On K Street, Quiet Before Tax Brawl Begins
Lobbyists await the text of the GOP plan
The silence and apparent harmony on K Street won’t last much longer. Give it about 48 hours.
That’s when House Republicans say they will unveil the text of their tax overhaul, and the nation’s business community will assess what the details mean for their own bottom lines, spurring a boom among the lobbying class.
Even though corporate America and its biggest lobbying groups have long clamored for a complete update to tax laws, divisions among them are inevitable. In short, it’s not a matter of if, but when. And opponents of a tax overhaul, including Democrats, will seek to exploit those divides to derail the package.
“We think the greatest threat to tax reform are all the special interest tax deductions and loopholes,” said Tim Phillips, president of Americans for Prosperity, a grass-roots and advocacy group funded by Charles and David Koch. “K Street is mobilizing to defend these special interests.”
Phillips said he’s encouraged by recent congressional meetings, including one with Ways and Means Chairman Kevin Brady.

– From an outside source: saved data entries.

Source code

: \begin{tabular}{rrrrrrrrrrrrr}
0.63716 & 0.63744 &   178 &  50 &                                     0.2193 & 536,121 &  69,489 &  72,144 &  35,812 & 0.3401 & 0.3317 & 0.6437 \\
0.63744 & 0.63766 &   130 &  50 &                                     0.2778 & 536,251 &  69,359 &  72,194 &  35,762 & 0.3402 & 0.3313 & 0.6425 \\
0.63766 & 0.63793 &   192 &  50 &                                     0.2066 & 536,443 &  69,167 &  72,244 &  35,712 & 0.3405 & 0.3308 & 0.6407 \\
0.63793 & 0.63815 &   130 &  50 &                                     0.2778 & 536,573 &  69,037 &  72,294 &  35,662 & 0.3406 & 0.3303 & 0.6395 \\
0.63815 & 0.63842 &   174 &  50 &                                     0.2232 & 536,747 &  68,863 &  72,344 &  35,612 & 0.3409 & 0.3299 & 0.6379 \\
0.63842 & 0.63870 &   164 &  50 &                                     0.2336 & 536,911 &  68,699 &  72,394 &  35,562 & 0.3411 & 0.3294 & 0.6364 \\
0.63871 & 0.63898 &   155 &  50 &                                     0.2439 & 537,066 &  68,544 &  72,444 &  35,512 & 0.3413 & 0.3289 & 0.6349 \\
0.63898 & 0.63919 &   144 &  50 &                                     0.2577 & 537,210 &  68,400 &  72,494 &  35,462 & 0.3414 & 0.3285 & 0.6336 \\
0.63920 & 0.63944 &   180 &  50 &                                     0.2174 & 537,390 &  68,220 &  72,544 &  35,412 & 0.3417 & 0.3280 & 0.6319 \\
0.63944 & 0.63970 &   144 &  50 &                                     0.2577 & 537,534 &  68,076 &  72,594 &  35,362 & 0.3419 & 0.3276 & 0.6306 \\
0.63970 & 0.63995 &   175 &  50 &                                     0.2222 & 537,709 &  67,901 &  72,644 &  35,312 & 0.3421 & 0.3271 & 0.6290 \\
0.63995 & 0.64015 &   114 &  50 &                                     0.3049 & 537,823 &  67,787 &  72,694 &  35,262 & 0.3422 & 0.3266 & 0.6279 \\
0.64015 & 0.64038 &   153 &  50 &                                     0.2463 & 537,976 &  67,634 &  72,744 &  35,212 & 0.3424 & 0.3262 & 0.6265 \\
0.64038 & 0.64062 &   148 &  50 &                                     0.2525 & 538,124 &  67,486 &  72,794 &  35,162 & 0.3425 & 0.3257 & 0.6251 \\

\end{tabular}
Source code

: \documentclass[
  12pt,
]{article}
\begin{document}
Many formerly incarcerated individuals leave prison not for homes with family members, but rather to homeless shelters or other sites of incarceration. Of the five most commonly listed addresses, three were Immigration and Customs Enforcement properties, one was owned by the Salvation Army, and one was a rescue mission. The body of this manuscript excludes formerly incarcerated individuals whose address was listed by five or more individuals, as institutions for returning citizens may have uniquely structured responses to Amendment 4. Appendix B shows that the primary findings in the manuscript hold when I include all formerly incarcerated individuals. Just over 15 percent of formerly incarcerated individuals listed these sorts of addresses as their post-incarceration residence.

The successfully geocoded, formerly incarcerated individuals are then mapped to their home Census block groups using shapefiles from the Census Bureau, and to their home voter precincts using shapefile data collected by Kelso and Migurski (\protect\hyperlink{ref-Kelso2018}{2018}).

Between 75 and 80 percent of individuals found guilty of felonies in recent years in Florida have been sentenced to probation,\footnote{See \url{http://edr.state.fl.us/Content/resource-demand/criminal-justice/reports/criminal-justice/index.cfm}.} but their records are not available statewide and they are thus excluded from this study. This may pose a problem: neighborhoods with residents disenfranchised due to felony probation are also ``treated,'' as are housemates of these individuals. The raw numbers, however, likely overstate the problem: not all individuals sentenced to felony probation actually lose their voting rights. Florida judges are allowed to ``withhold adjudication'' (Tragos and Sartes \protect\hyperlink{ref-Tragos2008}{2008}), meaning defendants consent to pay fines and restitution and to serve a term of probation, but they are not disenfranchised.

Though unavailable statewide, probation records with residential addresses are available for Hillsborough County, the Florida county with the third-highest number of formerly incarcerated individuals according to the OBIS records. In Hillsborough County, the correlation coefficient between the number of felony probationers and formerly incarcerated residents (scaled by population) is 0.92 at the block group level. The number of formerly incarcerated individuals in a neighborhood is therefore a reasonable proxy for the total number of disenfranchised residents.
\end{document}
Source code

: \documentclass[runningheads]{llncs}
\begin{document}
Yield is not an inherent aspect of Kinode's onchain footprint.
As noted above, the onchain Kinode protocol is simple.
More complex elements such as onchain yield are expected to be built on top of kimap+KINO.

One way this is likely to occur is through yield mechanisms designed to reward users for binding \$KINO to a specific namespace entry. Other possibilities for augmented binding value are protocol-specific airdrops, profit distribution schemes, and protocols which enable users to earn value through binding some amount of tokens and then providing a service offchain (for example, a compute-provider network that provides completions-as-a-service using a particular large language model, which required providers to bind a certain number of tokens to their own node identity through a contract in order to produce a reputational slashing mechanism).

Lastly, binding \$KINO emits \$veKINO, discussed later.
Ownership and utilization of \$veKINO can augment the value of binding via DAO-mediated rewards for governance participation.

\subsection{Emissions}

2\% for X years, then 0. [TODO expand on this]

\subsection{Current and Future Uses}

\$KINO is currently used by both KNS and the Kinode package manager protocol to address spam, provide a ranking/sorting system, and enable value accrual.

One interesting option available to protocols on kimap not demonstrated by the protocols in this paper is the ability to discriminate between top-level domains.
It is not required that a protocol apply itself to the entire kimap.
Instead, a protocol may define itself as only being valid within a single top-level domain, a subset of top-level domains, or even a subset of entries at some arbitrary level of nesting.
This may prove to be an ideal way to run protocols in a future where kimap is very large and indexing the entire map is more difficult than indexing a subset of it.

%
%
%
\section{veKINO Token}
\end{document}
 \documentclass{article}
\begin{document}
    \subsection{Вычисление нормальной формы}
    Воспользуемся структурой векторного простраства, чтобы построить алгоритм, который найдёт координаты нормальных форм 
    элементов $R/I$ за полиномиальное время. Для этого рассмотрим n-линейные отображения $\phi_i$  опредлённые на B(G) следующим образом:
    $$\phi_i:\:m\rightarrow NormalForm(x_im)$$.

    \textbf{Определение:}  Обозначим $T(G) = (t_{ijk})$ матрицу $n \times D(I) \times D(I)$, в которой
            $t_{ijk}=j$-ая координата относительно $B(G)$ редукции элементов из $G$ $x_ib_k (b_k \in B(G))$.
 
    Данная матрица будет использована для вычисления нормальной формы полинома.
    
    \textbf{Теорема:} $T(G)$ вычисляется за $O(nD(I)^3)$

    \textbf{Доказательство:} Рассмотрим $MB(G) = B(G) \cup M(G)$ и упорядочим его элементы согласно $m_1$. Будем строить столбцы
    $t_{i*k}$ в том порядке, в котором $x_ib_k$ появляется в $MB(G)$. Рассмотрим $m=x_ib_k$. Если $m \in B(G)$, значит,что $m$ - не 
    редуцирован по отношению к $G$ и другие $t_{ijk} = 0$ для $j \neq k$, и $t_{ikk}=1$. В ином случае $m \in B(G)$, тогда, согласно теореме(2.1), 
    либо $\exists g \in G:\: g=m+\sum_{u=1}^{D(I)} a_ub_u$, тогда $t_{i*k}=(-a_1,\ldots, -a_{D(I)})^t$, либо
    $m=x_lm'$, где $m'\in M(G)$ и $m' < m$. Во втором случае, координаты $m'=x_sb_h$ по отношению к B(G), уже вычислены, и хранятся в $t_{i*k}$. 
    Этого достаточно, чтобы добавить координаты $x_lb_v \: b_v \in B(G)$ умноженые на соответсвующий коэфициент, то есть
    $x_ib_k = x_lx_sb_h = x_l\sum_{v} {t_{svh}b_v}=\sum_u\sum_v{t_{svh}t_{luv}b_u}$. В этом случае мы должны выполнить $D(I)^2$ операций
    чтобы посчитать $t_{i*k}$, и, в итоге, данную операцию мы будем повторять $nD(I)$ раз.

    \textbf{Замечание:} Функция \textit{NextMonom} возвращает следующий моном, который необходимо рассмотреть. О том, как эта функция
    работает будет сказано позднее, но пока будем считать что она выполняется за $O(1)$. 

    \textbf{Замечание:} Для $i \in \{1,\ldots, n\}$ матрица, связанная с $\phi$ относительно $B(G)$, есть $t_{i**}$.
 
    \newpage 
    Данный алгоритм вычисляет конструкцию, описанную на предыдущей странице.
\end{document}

Phillips said the Texas Republican is committed to ending special interest carve-outs in exchange for reducing the corporate tax rate from 35 percent to 20 percent — something the nation’s business interests are, in theory, in favor of.
But the business community already fought a brutal campaign against a proposed border adjustment tax — a signature idea backed by Speaker Paul D. Ryan and Brady that would have helped raise money to pay for the overhaul. Retailers and conservative groups, including those in the conservative Koch brothers network, were willing to risk the overhaul effort to fight the BAT. They successfully forced House, Senate and White House leaders to scrap the idea in July.

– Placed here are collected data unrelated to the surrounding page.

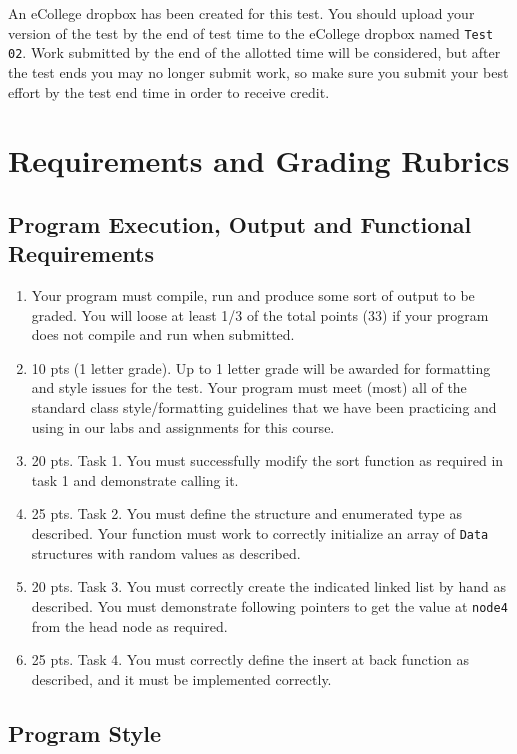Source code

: \documentclass[11pt]{article}
\begin{document}
An eCollege dropbox has been created for this test.  You should upload
your version of the test by the end of test time to the eCollege
dropbox named \verb~Test 02~.  Work submitted by the end of the allotted
time will be considered, but after the test ends you may no longer
submit work, so make sure you submit your best effort by the test end
time in order to receive credit.
\section*{Requirements and Grading Rubrics}
\label{sec-4}
\subsection*{Program Execution, Output and Functional Requirements}
\label{sec-4-1}


\begin{enumerate}
\item Your program must compile, run and produce some sort of output to
   be graded. You will loose at least 1/3 of the total points (33) if
   your program does not compile and run when submitted.
\item 10 pts (1 letter grade).  Up to 1 letter grade will be awarded for
   formatting and style issues for the test.  Your program must meet
   (most) all of the standard class style/formatting guidelines that
   we have been practicing and using in our labs and assignments for
   this course.
\item 20 pts. Task 1.  You must successfully modify the sort function as
   required in task 1 and demonstrate calling it.
\item 25 pts.  Task 2.  You must define the structure and enumerated type
   as described.  Your function must work to correctly initialize
   an array of \verb~Data~ structures with random values as described.
\item 20 pts. Task 3.  You must correctly create the indicated linked
   list by hand as described.  You must demonstrate following
   pointers to get the value at \verb~node4~ from the head node as
   required.
\item 25 pts.  Task 4. You must correctly define the insert at back
   function as described, and it must be implemented correctly.
\end{enumerate}
\subsection*{Program Style}
\label{sec-4-2}
\end{document}
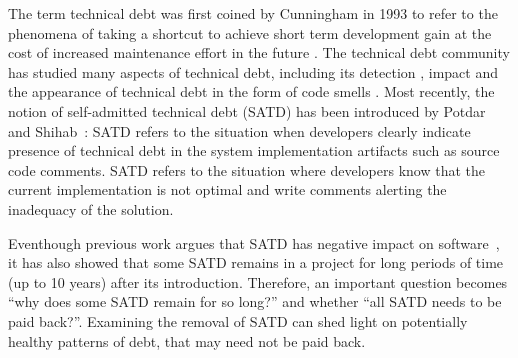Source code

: 
The term technical debt was first coined by Cunningham in 1993 to refer to the phenomena of taking a shortcut to achieve short term development gain at the cost of increased maintenance effort in the future \cite{Cunningham1992WPM}. The technical debt community has studied many aspects of technical debt, including its detection \cite{Zazworka2013EASE}, impact \cite{Zazworka2011MTD} and the appearance of technical debt in the form of code smells \cite{Fontana2012MTD}. 
Most recently, the notion of self-admitted technical debt (SATD) has been introduced by Potdar and Shihab~\cite{Potdar2014ICSME}: SATD refers to the situation when developers clearly indicate presence of
technical debt in the system implementation artifacts such as source code comments.
SATD refers to the situation where developers know that the current implementation is not optimal and write comments alerting the inadequacy of the solution. 




Eventhough previous work argues that SATD has negative impact on software~\cite{Wehaibi2016SANER,kameiusingTDA2016}, it has also showed that some SATD remains in a project for long periods of time (up to 10 years) after its introduction. Therefore, an important question becomes ``why does some SATD remain for so long?'' and whether ``all SATD needs to be paid back?''. Examining the removal of SATD can shed light on potentially healthy patterns of debt, that may need not be paid back.

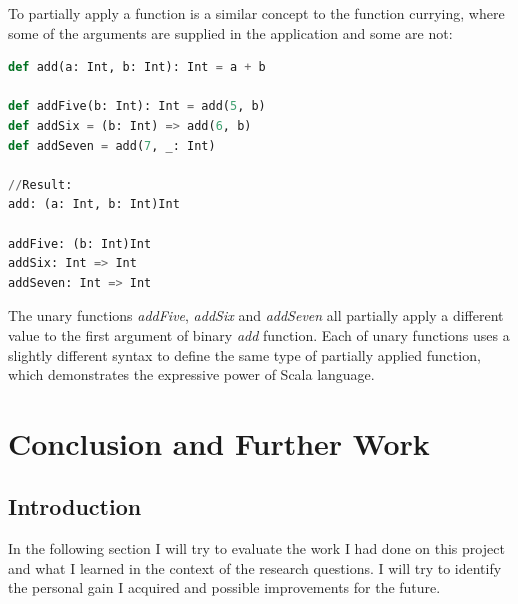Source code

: \documentclass[12pt,twoside,a4paper]{report}
\begin{document}
To partially apply a function is a similar concept to the function currying, where some of the arguments are supplied in the application and some are not:
\begin{lstlisting}[language=python]
def add(a: Int, b: Int): Int = a + b
  
def addFive(b: Int): Int = add(5, b)
def addSix = (b: Int) => add(6, b)
def addSeven = add(7, _: Int)

//Result:
add: (a: Int, b: Int)Int

addFive: (b: Int)Int
addSix: Int => Int
addSeven: Int => Int
\end{lstlisting}

The unary functions \emph{addFive}, \emph{addSix} and \emph{addSeven} all partially apply a different value to the first argument of binary \emph{add} function. Each of unary functions uses a slightly different syntax to define the same type of partially applied function, which demonstrates the expressive power of Scala language.















\chapter{Conclusion and Further Work}\label{7}

\section{Introduction}\label{7.1}
In the following section I will try to evaluate the work I had done on this project and what I learned in the context of the research questions. I will try to identify the personal gain I acquired and possible improvements for the future.

\end{document}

Now conservative groups and business lobbies say they are working to smooth over the coming divides. The stakes, they say, are unbelievably high.

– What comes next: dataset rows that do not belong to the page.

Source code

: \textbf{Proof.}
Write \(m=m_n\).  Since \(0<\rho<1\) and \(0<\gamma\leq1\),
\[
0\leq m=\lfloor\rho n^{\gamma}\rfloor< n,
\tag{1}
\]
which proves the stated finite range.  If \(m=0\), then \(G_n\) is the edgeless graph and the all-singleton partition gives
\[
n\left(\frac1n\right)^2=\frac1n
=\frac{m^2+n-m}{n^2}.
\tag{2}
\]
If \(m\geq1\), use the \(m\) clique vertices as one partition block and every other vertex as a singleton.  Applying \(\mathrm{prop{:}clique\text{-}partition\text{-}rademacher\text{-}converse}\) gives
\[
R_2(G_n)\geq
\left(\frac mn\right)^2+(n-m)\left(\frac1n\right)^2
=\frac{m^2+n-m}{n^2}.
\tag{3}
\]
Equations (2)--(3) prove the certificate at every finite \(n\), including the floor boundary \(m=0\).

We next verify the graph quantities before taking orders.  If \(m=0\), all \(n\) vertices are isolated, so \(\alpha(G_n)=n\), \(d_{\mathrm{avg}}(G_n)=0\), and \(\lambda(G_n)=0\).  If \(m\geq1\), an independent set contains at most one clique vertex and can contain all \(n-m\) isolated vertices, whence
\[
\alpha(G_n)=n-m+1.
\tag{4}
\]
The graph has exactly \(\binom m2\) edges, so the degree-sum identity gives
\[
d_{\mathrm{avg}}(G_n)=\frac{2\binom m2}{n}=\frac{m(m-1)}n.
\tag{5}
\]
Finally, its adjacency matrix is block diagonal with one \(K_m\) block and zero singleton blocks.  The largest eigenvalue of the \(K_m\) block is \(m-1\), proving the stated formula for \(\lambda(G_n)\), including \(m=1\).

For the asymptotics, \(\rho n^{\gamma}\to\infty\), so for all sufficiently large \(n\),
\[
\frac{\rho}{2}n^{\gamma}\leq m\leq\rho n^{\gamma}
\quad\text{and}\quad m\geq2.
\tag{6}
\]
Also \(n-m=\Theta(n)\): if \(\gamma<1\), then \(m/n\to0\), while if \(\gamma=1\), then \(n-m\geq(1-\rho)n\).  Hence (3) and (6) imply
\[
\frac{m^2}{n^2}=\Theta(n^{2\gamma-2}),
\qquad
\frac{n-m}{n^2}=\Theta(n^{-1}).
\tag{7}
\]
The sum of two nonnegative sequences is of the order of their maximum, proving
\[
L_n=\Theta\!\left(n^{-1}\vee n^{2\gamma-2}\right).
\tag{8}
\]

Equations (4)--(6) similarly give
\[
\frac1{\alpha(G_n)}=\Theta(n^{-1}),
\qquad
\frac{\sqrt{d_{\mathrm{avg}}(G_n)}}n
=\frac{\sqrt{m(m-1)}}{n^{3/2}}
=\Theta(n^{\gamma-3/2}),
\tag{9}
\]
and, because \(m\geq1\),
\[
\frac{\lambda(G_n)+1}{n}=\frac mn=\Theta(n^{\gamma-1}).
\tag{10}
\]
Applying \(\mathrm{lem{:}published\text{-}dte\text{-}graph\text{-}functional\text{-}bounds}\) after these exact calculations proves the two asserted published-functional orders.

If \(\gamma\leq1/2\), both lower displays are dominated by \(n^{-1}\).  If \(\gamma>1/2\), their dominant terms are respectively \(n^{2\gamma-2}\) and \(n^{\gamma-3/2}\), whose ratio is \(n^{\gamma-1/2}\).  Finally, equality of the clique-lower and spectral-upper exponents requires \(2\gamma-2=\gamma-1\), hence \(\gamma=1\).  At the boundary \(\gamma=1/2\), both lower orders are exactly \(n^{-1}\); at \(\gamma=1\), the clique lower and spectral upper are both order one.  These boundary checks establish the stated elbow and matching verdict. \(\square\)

It’s not likely to be so simple.
“The business community is not monolithic,” said Jade West, a Republican and senior vice president of government relations for the National Association of Wholesaler-Distributors. “At the moment, everybody is getting along very nicely, and we will until we see the specifics.”
Those details may quickly unravel the comity on K Street.
“There become winners and losers as to how people view this tax package,” said former Rep. Thomas M. Reynolds, who served on Ways and Means and is now with Holland & Knight. “There will be a scramble going on there. Strategies will be formed to figure out what’s in the best interest of the client.”
The National Association of Realtors has raised its concerns that the proposed doubling of the standard deduction would render the mortgage interest deduction mostly useless, a potential threat to its industry. Meanwhile, lobbyists for state and local governments have blasted a possible proposal to eliminate federal deductions for taxes paid to state and local governments.
Additionally, smaller businesses are worried about whether they’ll benefit from a decrease in tax rates.
Still, signs of cooperation and collaboration exist.
Phillips, for example, said he has been meeting with business organizations such as the National Association of Manufacturers, the U.S. Chamber of Commerce and the American Action Network, which aligns with House Republican leadership.
Chamber president Thomas Donohue offered a warning for his colleagues, as well as those on Capitol Hill: “I urge the business community and members of Congress to refrain from taking shots at individual provisions.”
The detente is unlikely to last.
“My job isn’t to sell the House or Senate proposal to my members,” said West of the wholesalers group. “My job is to present the views of my members to the House and Senate.”